In this way, the electrode pattern B and the electrode pattern E have a total of four lead portions 25, and each can be electrically connected to the wiring layer 80 at different positions on the side surfaces 112 and 113 of the laminated structure 50.

FIG. 7 is a schematic diagram showing an electrode pattern F which is a modified example of the electrode pattern E. In the above-mentioned electrode pattern E, when the electrode pattern B is overlapped except for the second piezoelectric layer 21, the electrodes also exist in the gaps between the divided

electrodes

26a, 26b, 26c and 26d of the electrode pattern B. It was That is, the polarization region that is not involved in driving the second piezoelectric layer 21 is formed in the gap between the divided

electrodes

26a, 26b, 26c, and 26d.

In the electrode pattern F shown in FIG. 7, slit-shaped openings 27b are formed at positions corresponding to the gaps between the divided

electrodes

26a, 26b, 26c, 26d. That is, the electrode pattern F has a void at a position corresponding to the void between the divided electrodes facing each other in the longitudinal direction or the lateral direction of the plurality of divided electrodes of the electrode pattern B.

By using the shape of the electrode pattern F shown in FIG. 7, the region of the second piezoelectric layer 21 that is not involved in driving is not polarized, so that it is possible to further suppress power waste and heat generation during driving. Further, since the laminated piezoelectric element 100 of the present embodiment includes the bending piezoelectric element 20 having four layers, the effect of providing the

openings

27a and 27b like the electrode patterns E and F is remarkable. appear.
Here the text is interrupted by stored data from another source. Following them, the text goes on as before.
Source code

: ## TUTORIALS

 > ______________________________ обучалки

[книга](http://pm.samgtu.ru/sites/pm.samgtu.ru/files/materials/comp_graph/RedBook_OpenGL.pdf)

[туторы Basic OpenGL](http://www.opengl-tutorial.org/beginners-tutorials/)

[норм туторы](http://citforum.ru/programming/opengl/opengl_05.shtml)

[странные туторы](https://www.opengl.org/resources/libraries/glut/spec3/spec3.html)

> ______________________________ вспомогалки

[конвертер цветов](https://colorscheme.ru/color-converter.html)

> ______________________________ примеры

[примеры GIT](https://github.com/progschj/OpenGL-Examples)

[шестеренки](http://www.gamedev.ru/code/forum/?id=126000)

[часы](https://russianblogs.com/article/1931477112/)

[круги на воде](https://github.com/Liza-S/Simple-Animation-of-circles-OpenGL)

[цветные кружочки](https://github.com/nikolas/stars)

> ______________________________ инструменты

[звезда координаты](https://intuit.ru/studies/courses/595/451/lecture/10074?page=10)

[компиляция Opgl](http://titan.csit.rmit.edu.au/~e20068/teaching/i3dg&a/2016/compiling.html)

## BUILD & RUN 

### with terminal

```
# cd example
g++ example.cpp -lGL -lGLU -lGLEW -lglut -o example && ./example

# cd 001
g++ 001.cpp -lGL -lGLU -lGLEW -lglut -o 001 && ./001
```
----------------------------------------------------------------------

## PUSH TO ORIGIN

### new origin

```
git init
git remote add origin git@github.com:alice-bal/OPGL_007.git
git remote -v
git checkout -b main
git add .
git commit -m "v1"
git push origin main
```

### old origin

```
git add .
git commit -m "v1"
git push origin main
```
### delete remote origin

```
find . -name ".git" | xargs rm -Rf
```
The effect becomes more remarkable as the number of the bending piezoelectric elements 20 increases.

1.3. Operation of Multilayer Piezoelectric Element FIG. 8 is a schematic diagram in which bending vibration of the multilayer piezoelectric element 100 is simulated and a deformation state is viewed in plan. FIG. 9 is a schematic diagram in which the expansion and contraction vibration of the laminated piezoelectric element 100 is simulated and the deformation is viewed in plan. In FIGS. 8 and 9, the deformation amount is enlarged and shown in order to visualize the deformation. Further, illustration of each terminal is omitted in FIGS. 8 and 9.

As shown in FIG. 8, when the laminated piezoelectric element 100 flexurally vibrates at a frequency near the resonance frequency, three regions with less displacement occur. In addition, as shown in FIG. 9, when the laminated piezoelectric element 100 expands and contracts at a frequency near the resonance frequency, one region having a small displacement is generated. These areas with less displacement are called "nodes". In FIG. 8 and FIG. 9, the positions of the nodes are shown surrounded by a chain line.

1.4. Wiring Layer, Terminal, and Arrangement thereof As shown in FIG. 2, the wiring layer 80 is electrically connected to the expansion electrode pair 19 and the bending electrode pair 29, respectively. The wiring layer 80 connected to the expansion/contraction electrode pair 19 is electrically connected to the expansion/contraction input terminal 60. The wiring layer 80 connected to the bending electrode pair 29 is electrically connected to the bending input terminal 70.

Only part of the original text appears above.